[[ RECORDS FOR PROCESSING, beginning ]]

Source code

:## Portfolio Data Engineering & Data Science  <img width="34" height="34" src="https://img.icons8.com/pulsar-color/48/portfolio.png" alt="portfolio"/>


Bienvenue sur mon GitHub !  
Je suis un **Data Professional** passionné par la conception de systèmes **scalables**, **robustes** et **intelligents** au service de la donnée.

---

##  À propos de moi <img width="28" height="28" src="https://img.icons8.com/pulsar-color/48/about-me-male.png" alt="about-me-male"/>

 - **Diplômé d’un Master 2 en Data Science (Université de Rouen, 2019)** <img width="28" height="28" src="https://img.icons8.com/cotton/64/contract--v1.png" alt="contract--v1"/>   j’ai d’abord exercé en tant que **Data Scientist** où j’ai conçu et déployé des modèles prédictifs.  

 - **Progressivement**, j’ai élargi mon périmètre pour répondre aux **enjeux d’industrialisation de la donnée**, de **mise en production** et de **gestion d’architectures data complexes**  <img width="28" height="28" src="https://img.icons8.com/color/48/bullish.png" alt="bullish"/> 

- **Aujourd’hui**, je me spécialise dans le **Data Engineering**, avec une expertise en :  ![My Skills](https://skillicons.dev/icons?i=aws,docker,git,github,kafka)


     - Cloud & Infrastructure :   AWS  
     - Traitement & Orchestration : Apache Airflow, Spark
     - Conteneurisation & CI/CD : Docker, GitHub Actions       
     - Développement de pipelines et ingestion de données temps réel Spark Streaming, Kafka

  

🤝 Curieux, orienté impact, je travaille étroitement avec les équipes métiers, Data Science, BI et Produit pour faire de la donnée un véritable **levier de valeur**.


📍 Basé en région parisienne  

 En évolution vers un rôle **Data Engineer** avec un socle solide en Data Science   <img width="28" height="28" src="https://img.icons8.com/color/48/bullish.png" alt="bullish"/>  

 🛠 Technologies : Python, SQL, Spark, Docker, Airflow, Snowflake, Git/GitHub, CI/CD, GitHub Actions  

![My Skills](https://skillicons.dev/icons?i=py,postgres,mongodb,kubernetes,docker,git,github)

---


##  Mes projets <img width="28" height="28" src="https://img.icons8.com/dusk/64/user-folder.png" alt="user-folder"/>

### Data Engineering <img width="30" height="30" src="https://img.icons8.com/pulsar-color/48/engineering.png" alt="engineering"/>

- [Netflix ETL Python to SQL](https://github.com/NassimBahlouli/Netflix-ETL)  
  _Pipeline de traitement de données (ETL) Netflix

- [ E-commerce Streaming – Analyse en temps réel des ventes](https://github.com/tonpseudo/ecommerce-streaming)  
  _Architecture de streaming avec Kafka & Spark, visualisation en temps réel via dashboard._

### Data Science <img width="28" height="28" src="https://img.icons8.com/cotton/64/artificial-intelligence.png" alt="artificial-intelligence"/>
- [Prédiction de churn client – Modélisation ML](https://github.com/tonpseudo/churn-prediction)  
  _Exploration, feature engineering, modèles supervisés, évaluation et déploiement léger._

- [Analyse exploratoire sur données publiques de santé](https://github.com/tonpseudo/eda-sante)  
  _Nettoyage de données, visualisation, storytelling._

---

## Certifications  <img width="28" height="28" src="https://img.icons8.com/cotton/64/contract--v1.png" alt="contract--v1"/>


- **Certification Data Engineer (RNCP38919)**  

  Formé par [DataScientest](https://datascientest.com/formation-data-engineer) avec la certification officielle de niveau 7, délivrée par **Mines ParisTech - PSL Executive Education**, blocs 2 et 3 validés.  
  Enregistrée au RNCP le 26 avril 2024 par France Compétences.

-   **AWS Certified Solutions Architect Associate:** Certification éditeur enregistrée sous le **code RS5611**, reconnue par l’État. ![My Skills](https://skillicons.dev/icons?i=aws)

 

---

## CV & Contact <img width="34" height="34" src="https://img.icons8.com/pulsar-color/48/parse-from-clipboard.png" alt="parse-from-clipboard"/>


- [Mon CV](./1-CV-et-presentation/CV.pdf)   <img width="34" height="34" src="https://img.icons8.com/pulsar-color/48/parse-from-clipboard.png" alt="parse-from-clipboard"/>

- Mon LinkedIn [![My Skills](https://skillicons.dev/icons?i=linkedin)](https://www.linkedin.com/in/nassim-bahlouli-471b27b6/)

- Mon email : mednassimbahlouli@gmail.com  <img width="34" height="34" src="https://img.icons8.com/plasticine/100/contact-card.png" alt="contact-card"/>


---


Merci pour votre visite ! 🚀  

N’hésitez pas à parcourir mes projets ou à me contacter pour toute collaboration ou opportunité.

[[ RECORDS FOR PROCESSING, end ]]

EXERCISE DESCRIPTION:
Please give back only the lines between the first line of the entries and the line with "À propos de", both ends included, word for word.

ANSWER FOR THIS EXERCISE:
Source code

:## Portfolio Data Engineering & Data Science  <img width="34" height="34" src="https://img.icons8.com/pulsar-color/48/portfolio.png" alt="portfolio"/>


Bienvenue sur mon GitHub !  
Je suis un **Data Professional** passionné par la conception de systèmes **scalables**, **robustes** et **intelligents** au service de la donnée.

---

##  À propos de moi <img width="28" height="28" src="https://img.icons8.com/pulsar-color/48/about-me-male.png" alt="about-me-male"/>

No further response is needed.